What is being asked —
Set down, exactly, every line from the top of the listing through the one holding "- Empleados: CRUD".
(Extracted information)
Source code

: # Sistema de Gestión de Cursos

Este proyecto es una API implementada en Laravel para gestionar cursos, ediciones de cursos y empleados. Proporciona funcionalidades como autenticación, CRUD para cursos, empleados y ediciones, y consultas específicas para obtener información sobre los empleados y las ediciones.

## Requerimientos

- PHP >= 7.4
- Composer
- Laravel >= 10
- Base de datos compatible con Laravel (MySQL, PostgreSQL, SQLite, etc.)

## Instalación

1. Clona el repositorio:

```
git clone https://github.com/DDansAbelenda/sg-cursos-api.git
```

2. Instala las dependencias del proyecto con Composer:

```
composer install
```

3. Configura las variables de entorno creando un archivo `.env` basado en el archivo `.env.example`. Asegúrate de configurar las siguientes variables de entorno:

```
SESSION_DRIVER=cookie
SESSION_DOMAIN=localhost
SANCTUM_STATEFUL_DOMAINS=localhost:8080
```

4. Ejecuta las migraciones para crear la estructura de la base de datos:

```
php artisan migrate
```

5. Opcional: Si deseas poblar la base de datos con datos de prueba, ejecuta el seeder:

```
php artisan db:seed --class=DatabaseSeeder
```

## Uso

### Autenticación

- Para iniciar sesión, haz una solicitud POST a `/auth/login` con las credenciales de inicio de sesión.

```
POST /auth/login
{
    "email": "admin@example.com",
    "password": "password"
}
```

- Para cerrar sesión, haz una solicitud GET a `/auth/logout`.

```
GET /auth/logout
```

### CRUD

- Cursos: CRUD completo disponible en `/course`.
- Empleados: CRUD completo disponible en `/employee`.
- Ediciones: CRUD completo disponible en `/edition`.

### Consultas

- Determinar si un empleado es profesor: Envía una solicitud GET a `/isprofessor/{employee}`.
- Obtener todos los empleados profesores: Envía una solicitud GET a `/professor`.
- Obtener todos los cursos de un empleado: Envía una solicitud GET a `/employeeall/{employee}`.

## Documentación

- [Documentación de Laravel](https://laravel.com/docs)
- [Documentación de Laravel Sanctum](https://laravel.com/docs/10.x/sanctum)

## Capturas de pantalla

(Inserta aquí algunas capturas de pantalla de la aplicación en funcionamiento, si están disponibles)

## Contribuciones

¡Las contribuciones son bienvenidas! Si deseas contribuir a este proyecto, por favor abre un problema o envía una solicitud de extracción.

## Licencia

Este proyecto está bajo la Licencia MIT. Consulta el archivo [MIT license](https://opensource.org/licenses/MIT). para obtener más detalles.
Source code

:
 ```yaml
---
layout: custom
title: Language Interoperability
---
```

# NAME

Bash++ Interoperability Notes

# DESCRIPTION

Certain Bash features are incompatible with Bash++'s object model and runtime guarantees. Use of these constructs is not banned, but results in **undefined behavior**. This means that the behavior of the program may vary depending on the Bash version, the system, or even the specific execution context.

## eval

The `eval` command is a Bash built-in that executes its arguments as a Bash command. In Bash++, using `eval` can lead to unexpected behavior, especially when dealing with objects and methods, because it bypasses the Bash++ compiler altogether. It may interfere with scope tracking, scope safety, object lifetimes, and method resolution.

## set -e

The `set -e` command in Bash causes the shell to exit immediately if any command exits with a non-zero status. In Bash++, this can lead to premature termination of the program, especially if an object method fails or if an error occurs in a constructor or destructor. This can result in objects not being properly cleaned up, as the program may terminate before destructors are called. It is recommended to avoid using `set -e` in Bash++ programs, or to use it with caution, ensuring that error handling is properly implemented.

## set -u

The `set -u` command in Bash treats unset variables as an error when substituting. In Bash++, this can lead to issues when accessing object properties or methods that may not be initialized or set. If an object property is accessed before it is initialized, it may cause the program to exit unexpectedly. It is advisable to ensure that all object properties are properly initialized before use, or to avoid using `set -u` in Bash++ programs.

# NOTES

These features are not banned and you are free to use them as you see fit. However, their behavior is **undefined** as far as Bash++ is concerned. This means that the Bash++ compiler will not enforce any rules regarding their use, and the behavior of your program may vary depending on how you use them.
(End Extracted information)
Written solution —
Source code

: # Sistema de Gestión de Cursos

Este proyecto es una API implementada en Laravel para gestionar cursos, ediciones de cursos y empleados. Proporciona funcionalidades como autenticación, CRUD para cursos, empleados y ediciones, y consultas específicas para obtener información sobre los empleados y las ediciones.

## Requerimientos

- PHP >= 7.4
- Composer
- Laravel >= 10
- Base de datos compatible con Laravel (MySQL, PostgreSQL, SQLite, etc.)

## Instalación

1. Clona el repositorio:

```
git clone https://github.com/DDansAbelenda/sg-cursos-api.git
```

2. Instala las dependencias del proyecto con Composer:

```
composer install
```

3. Configura las variables de entorno creando un archivo `.env` basado en el archivo `.env.example`. Asegúrate de configurar las siguientes variables de entorno:

```
SESSION_DRIVER=cookie
SESSION_DOMAIN=localhost
SANCTUM_STATEFUL_DOMAINS=localhost:8080
```

4. Ejecuta las migraciones para crear la estructura de la base de datos:

```
php artisan migrate
```

5. Opcional: Si deseas poblar la base de datos con datos de prueba, ejecuta el seeder:

```
php artisan db:seed --class=DatabaseSeeder
```

## Uso

### Autenticación

- Para iniciar sesión, haz una solicitud POST a `/auth/login` con las credenciales de inicio de sesión.

```
POST /auth/login
{
    "email": "admin@example.com",
    "password": "password"
}
```

- Para cerrar sesión, haz una solicitud GET a `/auth/logout`.

```
GET /auth/logout
```

### CRUD

- Cursos: CRUD completo disponible en `/course`.
- Empleados: CRUD completo disponible en `/employee`.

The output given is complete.